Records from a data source
··········
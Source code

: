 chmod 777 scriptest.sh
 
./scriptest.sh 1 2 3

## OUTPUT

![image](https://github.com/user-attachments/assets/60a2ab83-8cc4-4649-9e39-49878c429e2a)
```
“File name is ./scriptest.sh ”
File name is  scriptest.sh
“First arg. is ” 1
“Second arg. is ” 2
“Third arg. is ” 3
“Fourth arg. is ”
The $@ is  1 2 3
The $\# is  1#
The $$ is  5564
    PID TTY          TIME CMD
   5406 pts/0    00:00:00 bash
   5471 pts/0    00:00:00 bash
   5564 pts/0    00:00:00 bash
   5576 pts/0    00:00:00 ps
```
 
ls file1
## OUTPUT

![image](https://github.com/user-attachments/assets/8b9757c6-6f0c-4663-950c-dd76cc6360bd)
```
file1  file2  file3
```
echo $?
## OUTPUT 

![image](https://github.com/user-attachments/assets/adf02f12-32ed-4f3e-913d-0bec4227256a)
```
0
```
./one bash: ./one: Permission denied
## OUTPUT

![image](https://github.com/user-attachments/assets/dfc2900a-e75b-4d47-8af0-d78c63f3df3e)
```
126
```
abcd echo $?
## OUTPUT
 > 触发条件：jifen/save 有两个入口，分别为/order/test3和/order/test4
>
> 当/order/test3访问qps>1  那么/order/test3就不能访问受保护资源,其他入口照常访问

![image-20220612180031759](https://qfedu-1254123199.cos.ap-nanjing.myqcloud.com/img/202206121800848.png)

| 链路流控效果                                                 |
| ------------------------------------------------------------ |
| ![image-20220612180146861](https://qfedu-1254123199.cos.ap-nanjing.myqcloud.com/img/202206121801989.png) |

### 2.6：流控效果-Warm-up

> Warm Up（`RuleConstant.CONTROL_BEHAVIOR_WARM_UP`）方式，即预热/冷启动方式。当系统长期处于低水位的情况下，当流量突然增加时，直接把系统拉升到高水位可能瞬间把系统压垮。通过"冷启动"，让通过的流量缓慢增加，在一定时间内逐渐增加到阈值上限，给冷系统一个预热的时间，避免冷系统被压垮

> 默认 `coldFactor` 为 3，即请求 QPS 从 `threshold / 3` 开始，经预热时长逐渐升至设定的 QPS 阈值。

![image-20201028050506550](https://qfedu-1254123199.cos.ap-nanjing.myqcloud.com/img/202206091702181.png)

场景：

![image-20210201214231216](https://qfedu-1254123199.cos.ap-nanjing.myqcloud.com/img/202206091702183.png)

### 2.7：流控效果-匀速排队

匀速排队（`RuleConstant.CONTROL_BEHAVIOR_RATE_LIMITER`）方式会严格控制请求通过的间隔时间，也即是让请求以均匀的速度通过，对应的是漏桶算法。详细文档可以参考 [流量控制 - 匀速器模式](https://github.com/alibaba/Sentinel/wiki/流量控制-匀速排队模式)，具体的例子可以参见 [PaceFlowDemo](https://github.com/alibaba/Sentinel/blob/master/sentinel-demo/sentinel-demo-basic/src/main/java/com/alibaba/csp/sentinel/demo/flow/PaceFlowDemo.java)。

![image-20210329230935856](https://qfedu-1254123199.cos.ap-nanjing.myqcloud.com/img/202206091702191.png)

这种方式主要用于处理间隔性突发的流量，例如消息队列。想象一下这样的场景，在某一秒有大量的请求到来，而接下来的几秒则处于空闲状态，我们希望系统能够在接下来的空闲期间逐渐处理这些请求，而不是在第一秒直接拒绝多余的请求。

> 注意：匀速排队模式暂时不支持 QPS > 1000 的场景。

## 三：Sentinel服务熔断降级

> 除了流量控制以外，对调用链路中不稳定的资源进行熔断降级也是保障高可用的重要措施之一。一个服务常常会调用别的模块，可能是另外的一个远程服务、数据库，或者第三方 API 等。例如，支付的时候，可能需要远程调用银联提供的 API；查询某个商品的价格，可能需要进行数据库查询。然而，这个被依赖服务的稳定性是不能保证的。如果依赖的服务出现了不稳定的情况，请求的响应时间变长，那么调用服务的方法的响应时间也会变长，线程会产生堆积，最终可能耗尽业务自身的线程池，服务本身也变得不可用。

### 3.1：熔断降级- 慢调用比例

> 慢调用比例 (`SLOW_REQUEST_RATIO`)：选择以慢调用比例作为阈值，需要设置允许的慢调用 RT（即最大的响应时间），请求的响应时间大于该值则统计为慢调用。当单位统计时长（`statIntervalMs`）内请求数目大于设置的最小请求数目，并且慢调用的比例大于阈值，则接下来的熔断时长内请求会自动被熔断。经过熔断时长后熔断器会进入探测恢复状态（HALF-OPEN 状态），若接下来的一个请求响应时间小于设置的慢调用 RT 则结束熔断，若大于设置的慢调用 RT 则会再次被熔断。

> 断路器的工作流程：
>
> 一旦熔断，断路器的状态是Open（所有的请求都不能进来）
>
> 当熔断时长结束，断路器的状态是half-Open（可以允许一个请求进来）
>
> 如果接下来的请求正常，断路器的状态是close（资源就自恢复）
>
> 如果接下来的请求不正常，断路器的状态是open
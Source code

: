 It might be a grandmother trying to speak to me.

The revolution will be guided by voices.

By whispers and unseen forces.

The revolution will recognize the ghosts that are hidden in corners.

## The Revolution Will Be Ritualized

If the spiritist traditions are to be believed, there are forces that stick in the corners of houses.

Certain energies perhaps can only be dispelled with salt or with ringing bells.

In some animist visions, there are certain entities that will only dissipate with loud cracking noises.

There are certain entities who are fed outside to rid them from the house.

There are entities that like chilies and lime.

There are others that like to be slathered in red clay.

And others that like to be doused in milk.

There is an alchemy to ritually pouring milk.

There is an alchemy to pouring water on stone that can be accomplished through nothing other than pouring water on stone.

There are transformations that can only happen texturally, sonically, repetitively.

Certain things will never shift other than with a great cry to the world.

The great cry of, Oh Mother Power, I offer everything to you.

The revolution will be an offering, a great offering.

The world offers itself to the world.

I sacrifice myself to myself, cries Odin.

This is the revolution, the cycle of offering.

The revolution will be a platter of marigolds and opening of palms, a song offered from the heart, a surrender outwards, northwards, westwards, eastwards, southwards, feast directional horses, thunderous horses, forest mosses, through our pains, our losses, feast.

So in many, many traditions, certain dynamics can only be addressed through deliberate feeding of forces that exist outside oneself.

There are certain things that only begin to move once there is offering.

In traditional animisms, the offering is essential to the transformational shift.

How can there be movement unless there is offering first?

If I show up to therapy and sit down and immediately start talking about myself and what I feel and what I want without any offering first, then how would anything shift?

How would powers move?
··········
Directions —
What lines above contain the word "RuleConstant"? Please copy each one.

Answer section —
> Warm Up（`RuleConstant.CONTROL_BEHAVIOR_WARM_UP`）方式，即预热/冷启动方式。当系统长期处于低水位的情况下，当流量突然增加时，直接把系统拉升到高水位可能瞬间把系统压垮。通过"冷启动"，让通过的流量缓慢增加，在一定时间内逐渐增加到阈值上限，给冷系统一个预热的时间，避免冷系统被压垮
匀速排队（`RuleConstant.CONTROL_BEHAVIOR_RATE_LIMITER`）方式会严格控制请求通过的间隔时间，也即是让请求以均匀的速度通过，对应的是漏桶算法。详细文档可以参考 [流量控制 - 匀速器模式](https://github.com/alibaba/Sentinel/wiki/流量控制-匀速排队模式)，具体的例子可以参见 [PaceFlowDemo](https://github.com/alibaba/Sentinel/blob/master/sentinel-demo/sentinel-demo-basic/src/main/java/com/alibaba/csp/sentinel/demo/flow/PaceFlowDemo.java)。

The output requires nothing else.